The court found the board did not intentionally forego stockholder approval when it wrote the terms of the resolution authorizing the committee, the ruling said, so that although the committee’s action didn’t follow the terms of employees’ incentive plans, the board members didn’t act in bad faith.
“The Board [didn’t decide] approval should come from the Special Committee,” Judge Zurn said. “Even if the Board made the decision to forego stockholder approval, [shareholders’] pleadings fatally undercut the position that the Board did so in knowing violation of the [employee incentive plans].”
The decision affirms the high bar to plead demand futility against directors, Sidley Austin Partner Elizabeth Austin and Associate William Lawrence say in an analysis of the ruling.
Shareholders had to show at least seven members of the board acted in bad faith by having an interest in the modified plan, Austin and Lawrence say.
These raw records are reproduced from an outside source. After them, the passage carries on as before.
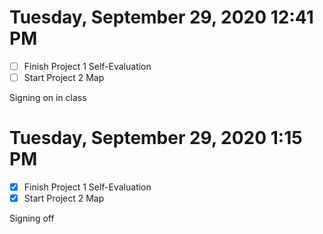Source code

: # Tuesday, September 29, 2020 12:41 PM
- [ ] Finish Project 1 Self-Evaluation
- [ ] Start Project 2 Map

Signing on in class

# Tuesday, September 29, 2020 1:15 PM
- [x] Finish Project 1 Self-Evaluation
- [x] Start Project 2 Map

Signing off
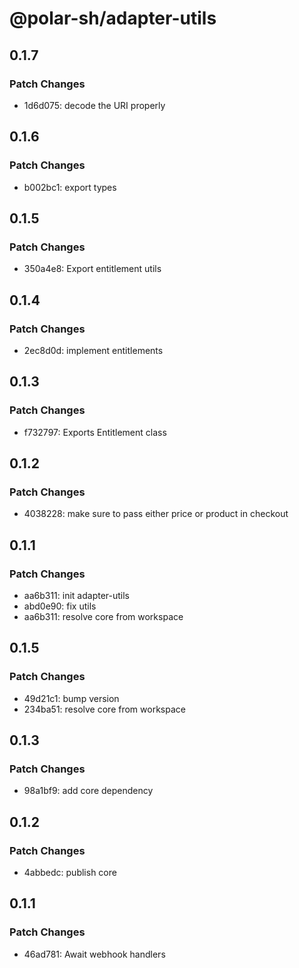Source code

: # @polar-sh/adapter-utils

## 0.1.7

### Patch Changes

- 1d6d075: decode the URI properly

## 0.1.6

### Patch Changes

- b002bc1: export types

## 0.1.5

### Patch Changes

- 350a4e8: Export entitlement utils

## 0.1.4

### Patch Changes

- 2ec8d0d: implement entitlements

## 0.1.3

### Patch Changes

- f732797: Exports Entitlement class

## 0.1.2

### Patch Changes

- 4038228: make sure to pass either price or product in checkout

## 0.1.1

### Patch Changes

- aa6b311: init adapter-utils
- abd0e90: fix utils
- aa6b311: resolve core from workspace

## 0.1.5

### Patch Changes

- 49d21c1: bump version
- 234ba51: resolve core from workspace

## 0.1.3

### Patch Changes

- 98a1bf9: add core dependency

## 0.1.2

### Patch Changes

- 4abbedc: publish core

## 0.1.1

### Patch Changes

- 46ad781: Await webhook handlers
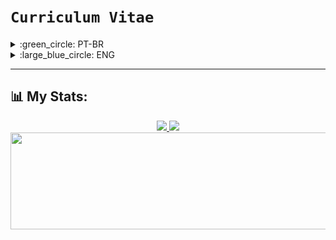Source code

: # `Curriculum Vitae`
<details>
<summary>:green_circle: PT-BR</summary>

## `Olá mundo`, sou o Eduardo Talarico (dudushy) :smile:
> <img align="left" alt="Brazil" width="22px" src="img/brazil.png" />Brasileiro, 21 anos :birthday:

### :trophy: Objetivos:

- Crescer profissionalmente :chart_with_upwards_trend:
- Solucionar problemas :dart:
- Contribuir para a sociedade :earth_americas:
- Adquirir conhecimento :man_student:
- Trabalhar em equipe :busts_in_silhouette:
- Desenvolver e criar :man_technologist:

### :sparkling_heart: Paixões:

- Aprender :books:
- Programar :computer:
- Ajudar :raising_hand_man:
- Criar :bulb:
- Jogar :video_game:
- Ouvir música :headphones:

### :star2: Qualidades:

- Determinado :star_struck:
- Prático :thinking:
- Calmo :sunglasses:
- Proativo :smiley:
- Honesto :innocent:
- Prudente :wink:
- Compreensivo :hugs:
- Detalhista :monocle_face:
- Persistente :grin:
- Empático :smiling_face_with_three_hearts:
- Criativo :exploding_head:
- Lógico :nerd_face:

---
### :globe_with_meridians: Conexões:

[<img align="left" alt="LinkedIn" width="32px" src="img/linkedin.png" />][linkedin]
[<img align="left" alt="Discord" width="52px" src="img/discord.png" />][discord]
[<img align="left" alt="Steam" width="32px" src="img/steam.png" />][steam]
[<img align="left" alt="Spotify" width="32px" src="img/spotify.png" />][spotify]
<br>
<br>

---
### :brain: Linguagens de programação conhecidas:

- <img align="left" alt="Python" width="26px" src="img/python.png" /> Python (Básico | `Intermediário` | Avançado)

- <img align="left" alt="Java" width="26px" src="img/java.png" /> Java (Básico | `Intermediário` | Avançado)

- <img align="left" alt="JavaScript" width="26px" src="img/javascript.png" /> JavaScript (`Básico` | Intermediário | Avançado)

- <img align="left" alt="PostgreSQL" width="26px" src="img/postgresql.png" /> PostgreSQL (`Básico` | Intermediário | Avançado)

- <img align="left" alt="HTML" width="26px" src="img/html.png" /> HTML (Básico | `Intermediário` | Avançado)

- <img align="left" alt="CSS" width="26px" src="img/css.png" /> CSS (`Básico` | Intermediário | Avançado)
<br>

### :hammer_and_wrench: Ferramentas conhecidas:

- <img align="left" alt="Visual Studio Code" width="26px" src="img/vscode.png" /> [Visual Studio Code][vscode]

- <img align="left" alt="pgAdmin" width="26px" src="img/pgadmin.png" /> [pgAdmin][pgadmin]

- <img align="left" alt="NetBeans" width="26px" src="img/netbeans.png" /> [NetBeans][netbeans]

- <img align="left" alt="Sublime Text" width="26px" src="img/sublimetext.png" /> [Sublime Text][sublimetext]

- <img align="left" alt="Notepad++" width="26px" src="img/notepadplusplus.png" /> [Notepad++][notepadplusplus]
<br>

---
## :mortar_board: Formação:

- Ensino médio completo no **Colégio Ideal** *(2018)* :heavy_check_mark:
- Cursando `6º semestre` de **Ciência da Computação** na **UNIP (Universidade Paulista)** *(2019 - 2022)* :x:

---
## :heavy_plus_sign: Informações adicionais:

- Conhecimento avançado de Inglês

- Criação de projetos simples em Java (CRUD)

- Elaboração de alguns trabalhos extracurriculares, fazendo algoritmos e BOTs com intuito de automatizar certas tarefas do dia-a-dia (bot de mensagens, criptografia, matemática, formatação de texto)

- Tenho contato com jogos e computadores (de todos os tipos e categorias, online e offline) desde pequeno, sempre admirei cada detalhe existente nos jogos (funcionamento, gráficos, mecânicas e desenvolvimento)

---
</details>

<details>
<summary>:large_blue_circle: ENG</summary>

## `Hello World`, I'm Eduardo Talarico (dudushy) :smile:
> <img align="left" alt="Brazil" width="22px" src="img/brazil.png" />Brazilian, 21 years old :birthday:

### :trophy: Goals:

- Grow professionally :chart_with_upwards_trend:
- Solve problems :dart:
- Contribute to society :earth_americas:
- Acquire knowledge :man_student:
- Team work :busts_in_silhouette:
- Develop and create :man_technologist:

### :sparkling_heart: Passions:

- Learn :books:
- Code :computer:
- Help :raising_hand_man:
- Create :bulb:
- Play :video_game:
- Listen to music :headphones:

### :star2: Qualities:

- Determined :star_struck:
- Practical :thinking:
- Calm :sunglasses:
- Proactive :smiley:
- Honest :innocent:
- Prudent :wink:
- Comprehensive :hugs:
- Detail-oriented :monocle_face:
- Persistent :grin:
- Empathic :smiling_face_with_three_hearts:
- Creative :exploding_head:
- Logical :nerd_face:

---
### :globe_with_meridians: Connections:

[<img align="left" alt="LinkedIn" width="32px" src="img/linkedin.png" />][linkedin]
[<img align="left" alt="Discord" width="52px" src="img/discord.png" />][discord]
[<img align="left" alt="Steam" width="32px" src="img/steam.png" />][steam]
[<img align="left" alt="Spotify" width="32px" src="img/spotify.png" />][spotify]
<br>
<br>

---
### :brain: Known programming languages:

- <img align="left" alt="Python" width="26px" src="img/python.png" /> Python (Beginner | `Intermediate` | Advanced)

- <img align="left" alt="Java" width="26px" src="img/java.png" /> Java (Beginner | `Intermediate` | Advanced)

- <img align="left" alt="JavaScript" width="26px" src="img/javascript.png" /> JavaScript (`Beginner` | Intermediate | Advanced)

- <img align="left" alt="PostgreSQL" width="26px" src="img/postgresql.png" /> PostgreSQL (`Beginner` | Intermediate | Advanced)

- <img align="left" alt="HTML" width="26px" src="img/html.png" /> HTML (Beginner | `Intermediate` | Advanced)

- <img align="left" alt="CSS" width="26px" src="img/css.png" /> CSS (`Beginner` | Intermediate | Advanced)
<br>

### :hammer_and_wrench: Known tools:

- <img align="left" alt="Visual Studio Code" width="26px" src="img/vscode.png" /> [Visual Studio Code][vscode]

- <img align="left" alt="pgAdmin" width="26px" src="img/pgadmin.png" /> [pgAdmin][pgadmin]

- <img align="left" alt="NetBeans" width="26px" src="img/netbeans.png" /> [NetBeans][netbeans]

- <img align="left" alt="Sublime Text" width="26px" src="img/sublimetext.png" /> [Sublime Text][sublimetext]

- <img align="left" alt="Notepad++" width="26px" src="img/notepadplusplus.png" /> [Notepad++][notepadplusplus]
<br>

---
## :mortar_board: Formation:

- Complete high school in **Colégio Ideal** *(2018)* :heavy_check_mark:
- Attending `6th semester` of **Computer Science** in **UNIP (Universidade Paulista)** *(2019 - 2022)* :x:

---
## :heavy_plus_sign: Additional information:

- Advanced knowledge in English

- Creation of simple Java projects (CRUD)

- Elaboration of some extracurricular projects, making algorithms and BOTs with the aim of automating certain daily tasks (message bot, cryptography, math, text formatting)

- I've been in contact with games and computers (of all kinds and categories, online and offline) since I was little, I've always admired every detail in the games (functioning, graphics, mechanics and development)

---
</details>

---
## :bar_chart: My Stats:
<div align="center">
    <a href="https://github.com/dudushy">
    <img height="172cm" src="https://github-readme-stats.vercel.app/api?username=dudushy&theme=dark&show_icons=true&count_private=true">
    <img height="172cm" src="https://github-readme-stats.vercel.app/api/top-langs/?username=dudushy&theme=dark&layout=compact">
    <img height="155cm" width="805cm" src="https://github-readme-stats.vercel.app/api/wakatime?username=dudushy&layout=compact">
</div>


[linkedin]: https://www.linkedin.com/in/eduardo-talarico/
[discord]: https://discord.gg/jG9BtQE
[steam]: https://steamcommunity.com/id/dudushy/
[spotify]: https://open.spotify.com/user/u8cq59bsrp4cdmp2haxrxu9pi
[vscode]: https://code.visualstudio.com/
[pgadmin]: https://www.pgadmin.org/
[netbeans]: https://netbeans.apache.org/
[sublimetext]: https://www.sublimetext.com/
[notepadplusplus]: https://notepad-plus-plus.org/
The board had 15 members, three of which served on the committee. That means shareholders had to show seven had an interest in, or stood to benefit from, the new plan. Shareholders weren’t able to do that.
“Because the complaint itself alleged that 12 members of the 15-member board never considered the relevant issue, the Court did not consider the merits of the plaintiff’s allegation against the remaining three members,” Austin and Lawrence say. “A majority of the Board was not alleged to have committed any non-exculpated wrongdoing, so demand could not be excused.”
The case is Vladimir Gusinsky Revocable Tr. v. Hayes, No. CV 2022‑1124‑MTZ (July 23, 2024).